**Exercise requirements:** The answer should contain all of the data, retyped without any alteration.

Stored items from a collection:
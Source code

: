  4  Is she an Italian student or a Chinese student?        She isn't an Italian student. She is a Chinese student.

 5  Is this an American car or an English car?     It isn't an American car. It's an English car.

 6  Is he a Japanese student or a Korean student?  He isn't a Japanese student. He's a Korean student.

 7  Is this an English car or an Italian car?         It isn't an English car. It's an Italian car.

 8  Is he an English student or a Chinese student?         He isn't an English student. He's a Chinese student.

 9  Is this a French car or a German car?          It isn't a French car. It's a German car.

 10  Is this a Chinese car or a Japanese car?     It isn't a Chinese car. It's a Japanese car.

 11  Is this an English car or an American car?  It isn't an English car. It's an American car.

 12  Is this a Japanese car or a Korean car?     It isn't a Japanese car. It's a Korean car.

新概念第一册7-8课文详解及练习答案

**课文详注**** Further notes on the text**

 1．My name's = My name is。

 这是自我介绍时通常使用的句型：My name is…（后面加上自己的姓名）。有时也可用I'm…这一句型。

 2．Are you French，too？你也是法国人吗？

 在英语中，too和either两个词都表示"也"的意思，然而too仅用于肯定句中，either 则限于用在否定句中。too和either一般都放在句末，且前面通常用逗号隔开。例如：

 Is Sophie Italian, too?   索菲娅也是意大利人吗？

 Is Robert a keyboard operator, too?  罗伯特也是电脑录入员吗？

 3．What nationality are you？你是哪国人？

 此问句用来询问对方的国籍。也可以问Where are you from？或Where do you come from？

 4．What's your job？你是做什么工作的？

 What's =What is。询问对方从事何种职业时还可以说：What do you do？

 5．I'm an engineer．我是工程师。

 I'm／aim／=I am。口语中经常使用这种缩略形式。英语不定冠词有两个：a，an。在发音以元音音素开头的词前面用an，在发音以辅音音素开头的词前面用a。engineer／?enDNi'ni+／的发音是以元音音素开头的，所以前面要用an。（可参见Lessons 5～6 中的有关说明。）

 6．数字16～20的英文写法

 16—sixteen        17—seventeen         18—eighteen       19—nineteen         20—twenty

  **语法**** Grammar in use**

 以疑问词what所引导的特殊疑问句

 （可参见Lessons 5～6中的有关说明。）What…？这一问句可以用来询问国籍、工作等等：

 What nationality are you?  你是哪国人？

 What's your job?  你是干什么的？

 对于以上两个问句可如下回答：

**Solution:**
Source code

:  4  Is she an Italian student or a Chinese student?        She isn't an Italian student. She is a Chinese student.

 5  Is this an American car or an English car?     It isn't an American car. It's an English car.

 6  Is he a Japanese student or a Korean student?  He isn't a Japanese student. He's a Korean student.

 7  Is this an English car or an Italian car?         It isn't an English car. It's an Italian car.

 8  Is he an English student or a Chinese student?         He isn't an English student. He's a Chinese student.

 9  Is this a French car or a German car?          It isn't a French car. It's a German car.

 10  Is this a Chinese car or a Japanese car?     It isn't a Chinese car. It's a Japanese car.

 11  Is this an English car or an American car?  It isn't an English car. It's an American car.

 12  Is this a Japanese car or a Korean car?     It isn't a Japanese car. It's a Korean car.

新概念第一册7-8课文详解及练习答案

**课文详注**** Further notes on the text**

 1．My name's = My name is。

 这是自我介绍时通常使用的句型：My name is…（后面加上自己的姓名）。有时也可用I'm…这一句型。

 2．Are you French，too？你也是法国人吗？

 在英语中，too和either两个词都表示"也"的意思，然而too仅用于肯定句中，either 则限于用在否定句中。too和either一般都放在句末，且前面通常用逗号隔开。例如：

 Is Sophie Italian, too?   索菲娅也是意大利人吗？

 Is Robert a keyboard operator, too?  罗伯特也是电脑录入员吗？

 3．What nationality are you？你是哪国人？

 此问句用来询问对方的国籍。也可以问Where are you from？或Where do you come from？

 4．What's your job？你是做什么工作的？

 What's =What is。询问对方从事何种职业时还可以说：What do you do？

 5．I'm an engineer．我是工程师。

 I'm／aim／=I am。口语中经常使用这种缩略形式。英语不定冠词有两个：a，an。在发音以元音音素开头的词前面用an，在发音以辅音音素开头的词前面用a。engineer／?enDNi'ni+／的发音是以元音音素开头的，所以前面要用an。（可参见Lessons 5～6 中的有关说明。）

 6．数字16～20的英文写法

 16—sixteen        17—seventeen         18—eighteen       19—nineteen         20—twenty

  **语法**** Grammar in use**

 以疑问词what所引导的特殊疑问句

 （可参见Lessons 5～6中的有关说明。）What…？这一问句可以用来询问国籍、工作等等：

 What nationality are you?  你是哪国人？

 What's your job?  你是干什么的？

 对于以上两个问句可如下回答：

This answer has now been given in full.